Если судить по продолжающимся боям между силами безопасности и суннитскими мятежниками, а также начатыми по приказу Нури аль-Малики обстрелами в Аль-Анбаре, иракский премьер намеревается использовать силу, а не диалог, чтобы вернуть себе контроль над территорией и избавиться от соперников. В частности он может положиться на поддержку племен, которые сложили оружие в 2008 году, но затем вновь решили начать борьбу с «Аль-Каидой» на стороне центральных властей. Другие же племена наоборот предпочли стать на радикальные позиции ИГИЛ, так как посчитали себя преданными США после окончательного вывода войск и местным правительством, которое пообещало им интеграцию в военный аппарат и силы безопасности.
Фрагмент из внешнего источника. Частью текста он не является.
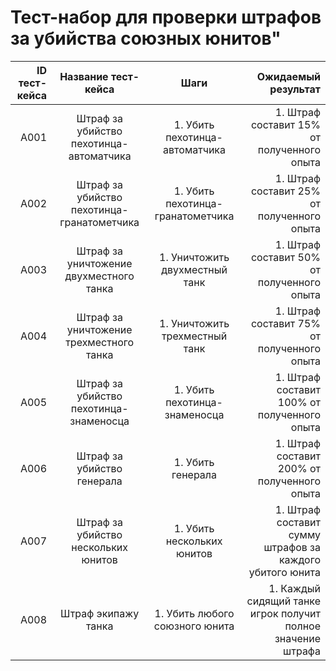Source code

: # **Тест-набор для проверки штрафов за убийства союзных юнитов"**

| ID тест-кейса |            Название тест-кейса             |               Шаги                |                                          Ожидаемый результат |
| ------------: | :----------------------------------------: | :-------------------------------: | -----------------------------------------------------------: |
|          A001 |  Штраф за убийство пехотинца-автоматчика   |  1. Убить пехотинца-автоматчика   |                   1. Штраф составит 15% от полученного опыта |
|          A002 | Штраф за убийство пехотинца-гранатометчика | 1. Убить пехотинца-гранатометчика |                   1. Штраф составит 25% от полученного опыта |
|          A003 |  Штраф за уничтожение двухместного танка   |  1. Уничтожить двухместный танк   |                   1. Штраф составит 50% от полученного опыта |
|          A004 |  Штраф за уничтожение трехместного танка   |  1. Уничтожить трехместный танк   |                   1. Штраф составит 75% от полученного опыта |
|          A005 |   Штраф за убийство пехотинца-знаменосца   |   1. Убить пехотинца-знаменосца   |                  1. Штраф составит 100% от полученного опыта |
|          A006 |         Штраф за убийство генерала         |         1. Убить генерала         |                  1. Штраф составит 200% от полученного опыта |
|          A007 |    Штраф за убийство нескольких юнитов     |    1. Убить нескольких юнитов     |     1. Штраф составит сумму штрафов за каждого убитого юнита |
|          A008 |            Штраф экипажу танка             |  1. Убить любого союзного юнита   | 1. Каждый сидящий танке игрок получит полное значение штрафа |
Каким бы ни был исход кризиса, очевидно, что репрессивная стратегия аль-Малики не сможет положить конец насилию и успокоить все более многочисленных радикалов, а наоборот лишь обострит напряженность. В прошлом ИГИЛ уже не раз доказывало, что прекрасно умеет набирать сторонников и пользоваться неустойчивой ситуацией в экономике, для исправления которой пока что нет никаких предпосылок. Хотя на этом как раз и выстраивается кампания аль-Малики: спасение Ирака и его жителей от терроризма и возвращения в страну «Баас». Несмотря на низкие рейтинги, премьер-министр вполне может рассчитывать на третий мандат, особенно при отсутствии организованных оппозиционных сил.